Background
Anne Stine Moe was born and raised in Lillehammer, in Oppland county, Norway.
Anne Stine Moe was born and raised in Lillehammer, in Oppland county, Norway.
She studied archaeology at the University of Oslo in the 1950s.
Her parents were attorney Eilif Moe (1889-1954) and Louise Augusta Bauck Lindeman (1886-1966). Between 1961 and 1968, Anne Stine Ingstad led an excavation of the settlement with an international team of archaeologists from Sweden, Iceland, Canada, United States. and Norway. The excavation revealed the remains of an early 11th century Norse settlement.
These remains included sod houses, a forge, cooking pits and boathouses.
The settlement is now a United Nations Educational, Scientific and Cultural Organization World Heritage Site and a National Historic Site of Canada. In the 1970s, Anne Stine Ingstad worked on the textiles from the Kaupang and Oseberg excavation sites.

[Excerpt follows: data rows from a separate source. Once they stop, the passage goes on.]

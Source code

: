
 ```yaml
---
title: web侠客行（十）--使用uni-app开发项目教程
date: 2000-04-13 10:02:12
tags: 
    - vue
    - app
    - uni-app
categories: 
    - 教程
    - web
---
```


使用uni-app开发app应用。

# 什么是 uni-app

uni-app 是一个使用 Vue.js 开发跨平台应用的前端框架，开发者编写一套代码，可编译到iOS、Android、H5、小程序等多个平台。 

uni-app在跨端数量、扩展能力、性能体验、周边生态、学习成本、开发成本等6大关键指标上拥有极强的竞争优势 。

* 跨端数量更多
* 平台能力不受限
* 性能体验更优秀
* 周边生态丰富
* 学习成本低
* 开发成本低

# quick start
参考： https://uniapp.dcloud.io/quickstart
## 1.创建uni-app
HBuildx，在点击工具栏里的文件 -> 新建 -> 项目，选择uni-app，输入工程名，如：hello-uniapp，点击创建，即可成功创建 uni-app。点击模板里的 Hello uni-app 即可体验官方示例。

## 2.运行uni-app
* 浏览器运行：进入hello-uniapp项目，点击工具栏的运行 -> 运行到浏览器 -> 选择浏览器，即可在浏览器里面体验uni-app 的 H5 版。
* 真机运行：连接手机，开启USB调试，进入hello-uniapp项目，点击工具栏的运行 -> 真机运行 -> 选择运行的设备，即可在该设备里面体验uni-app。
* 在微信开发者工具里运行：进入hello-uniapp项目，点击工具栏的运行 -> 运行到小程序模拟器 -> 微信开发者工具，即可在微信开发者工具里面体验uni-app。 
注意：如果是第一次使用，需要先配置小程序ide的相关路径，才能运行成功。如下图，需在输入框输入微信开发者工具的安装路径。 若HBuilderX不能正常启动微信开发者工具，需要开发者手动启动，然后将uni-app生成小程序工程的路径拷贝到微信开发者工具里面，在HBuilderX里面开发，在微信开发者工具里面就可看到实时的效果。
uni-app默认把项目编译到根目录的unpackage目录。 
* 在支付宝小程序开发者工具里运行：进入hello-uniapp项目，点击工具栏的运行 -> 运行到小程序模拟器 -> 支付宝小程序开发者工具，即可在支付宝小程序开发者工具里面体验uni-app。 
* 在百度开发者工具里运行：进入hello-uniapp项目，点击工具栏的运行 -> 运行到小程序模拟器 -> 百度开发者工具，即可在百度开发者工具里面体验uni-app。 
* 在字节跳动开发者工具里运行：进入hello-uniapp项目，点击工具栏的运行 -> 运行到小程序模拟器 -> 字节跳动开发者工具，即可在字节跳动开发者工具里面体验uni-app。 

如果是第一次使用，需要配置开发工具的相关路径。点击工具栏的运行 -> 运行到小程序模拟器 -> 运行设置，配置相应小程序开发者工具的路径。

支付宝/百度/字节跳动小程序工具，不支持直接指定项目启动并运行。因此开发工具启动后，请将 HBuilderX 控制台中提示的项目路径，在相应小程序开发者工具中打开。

Foreign her efforts, in 1969 Anne Stine Ingstad was awarded an Honorary Doctorate by Memorial University of Newfoundland. In 1992 she was also awarded an Honorary Doctorate at the University of Bergen. She was a commander of the Order of Saint Olav and was made a member of the Norwegian Academy of Science. She appeared with her husband in the 1984 National Film Board of Canada documentary The Vinland Mystery.